Chandrajit P Raut et al. Ann Vasc Surg. 2004 Jan.

Abstract

Popliteal artery embolism has been a focus of study at the Massachusetts General Hospital for over 60 years. It is a formidable vascular problem with significant limb loss and mortality. To assess the impact of advances in cardiac and vascular therapies, we reviewed our outcomes over 12 years. A retrospective review from our databases identified 66 patients with 72 popliteal artery emboli between January 1989 and October 2000. Patients undergoing nonsurgical therapy or with in situ atherosclerotic thrombosis were excluded. Demographics, comorbidities, presentation, duration, etiology, treatment, and outcomes were analyzed. Patients were classified into those with acute (AP; symptoms <7 days; 59 of 72, 82%) or delayed (DP; symptoms >7 days; 13 of 72, 18%) presentation. The presentation was typically acute ischemia (85%) in the AP group and claudication (69%), rest pain (15.5%), or gangrene (15.5%) in the DP group. The most common etiology was embolism secondary to atrial fibrillation (17 of 72, 24%). Femoral artery access (15 of 72, 21%) was more prevalent than in our prior experience. In the AP group, 9 of 59 (15%) were treated with a femoral artery approach, 44 of 59 (75%) with a popliteal artery approach, and 6 of 59 (10%) with bypass.
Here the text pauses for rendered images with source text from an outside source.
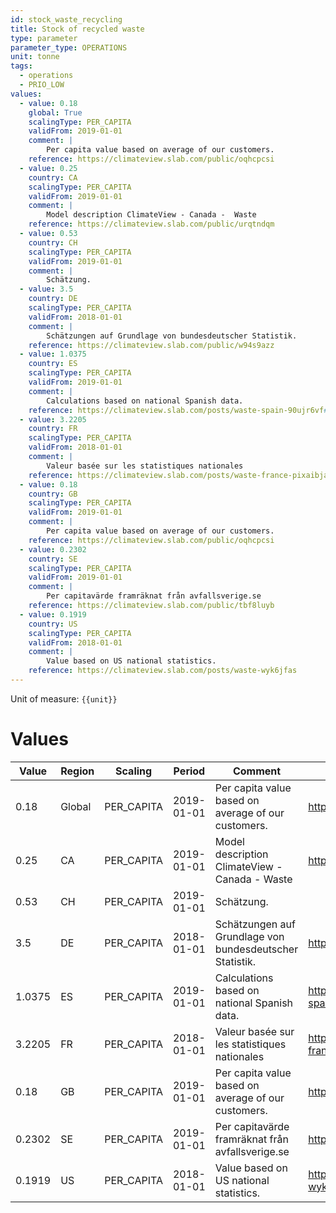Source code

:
 ```yaml
---
id: stock_waste_recycling
title: Stock of recycled waste
type: parameter
parameter_type: OPERATIONS
unit: tonne
tags:
  - operations
  - PRIO_LOW
values:
  - value: 0.18
    global: True
    scalingType: PER_CAPITA
    validFrom: 2019-01-01
    comment: |
        Per capita value based on average of our customers.
    reference: https://climateview.slab.com/public/oqhcpcsi
  - value: 0.25
    country: CA
    scalingType: PER_CAPITA
    validFrom: 2019-01-01
    comment: |
        Model description ClimateView - Canada -  Waste
    reference: https://climateview.slab.com/public/urqtndqm
  - value: 0.53
    country: CH
    scalingType: PER_CAPITA
    validFrom: 2019-01-01
    comment: |
        Schätzung.
  - value: 3.5
    country: DE
    scalingType: PER_CAPITA
    validFrom: 2018-01-01
    comment: |
        Schätzungen auf Grundlage von bundesdeutscher Statistik.
    reference: https://climateview.slab.com/public/w94s9azz
  - value: 1.0375
    country: ES
    scalingType: PER_CAPITA
    validFrom: 2019-01-01
    comment: |
        Calculations based on national Spanish data.
    reference: https://climateview.slab.com/posts/waste-spain-90ujr6vf#hnrmr-solid-waste
  - value: 3.2205
    country: FR
    scalingType: PER_CAPITA
    validFrom: 2018-01-01
    comment: |
        Valeur basée sur les statistiques nationales
    reference: https://climateview.slab.com/posts/waste-france-pixaibja#hoqfe-dechets-solides
  - value: 0.18
    country: GB
    scalingType: PER_CAPITA
    validFrom: 2019-01-01
    comment: |
        Per capita value based on average of our customers.
    reference: https://climateview.slab.com/public/oqhcpcsi
  - value: 0.2302
    country: SE
    scalingType: PER_CAPITA
    validFrom: 2019-01-01
    comment: |
        Per capitavärde framräknat från avfallsverige.se
    reference: https://climateview.slab.com/public/tbf8luyb
  - value: 0.1919
    country: US
    scalingType: PER_CAPITA
    validFrom: 2018-01-01
    comment: |
        Value based on US national statistics.
    reference: https://climateview.slab.com/posts/waste-wyk6jfas
---
```



Unit of measure: `{{unit}}`


# Values


| Value | Region | Scaling | Period | Comment | Reference |
|-------|--------|---------|--------|---------|-----------|
| 0.18 | Global | PER_CAPITA | 2019-01-01 | Per capita value based on average of our customers. | https://climateview.slab.com/public/oqhcpcsi |
| 0.25 | CA | PER_CAPITA | 2019-01-01 | Model description ClimateView - Canada -  Waste | https://climateview.slab.com/public/urqtndqm |
| 0.53 | CH | PER_CAPITA | 2019-01-01 | Schätzung. |  |
| 3.5 | DE | PER_CAPITA | 2018-01-01 | Schätzungen auf Grundlage von bundesdeutscher Statistik. | https://climateview.slab.com/public/w94s9azz |
| 1.0375 | ES | PER_CAPITA | 2019-01-01 | Calculations based on national Spanish data. | https://climateview.slab.com/posts/waste-spain-90ujr6vf#hnrmr-solid-waste |
| 3.2205 | FR | PER_CAPITA | 2018-01-01 | Valeur basée sur les statistiques nationales | https://climateview.slab.com/posts/waste-france-pixaibja#hoqfe-dechets-solides |
| 0.18 | GB | PER_CAPITA | 2019-01-01 | Per capita value based on average of our customers. | https://climateview.slab.com/public/oqhcpcsi |
| 0.2302 | SE | PER_CAPITA | 2019-01-01 | Per capitavärde framräknat från avfallsverige.se | https://climateview.slab.com/public/tbf8luyb |
| 0.1919 | US | PER_CAPITA | 2018-01-01 | Value based on US national statistics. | https://climateview.slab.com/posts/waste-wyk6jfas |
In the DP group, 11 of 13 (85%) were treated with a popliteal approach and 2 of 13 (15%) with bypass. Completion angiography was done in 17 cases (24%). Limb salvage rate was 88% (88% AP, 85% DP); the rate was 94% with angiography and 85% without it (p > 0.1). There were seven deaths (10%). The mortality rate was 33% after amputation and 7% after limb salvage (p < 0.05). Except for a greater prevalence of femoral artery access as an etiology, the demographics of patients with popliteal embolism were similar to those of prior reports. Although a femoral approach may be appropriate in select AP cases, a popliteal approach is preferred in most patients and is necessary in DP cases. Completion angiography should be performed to ensure adequacy of the embolectomy. Outcomes are unchanged. Future therapies should aim to improve limb salvage and mortality rates.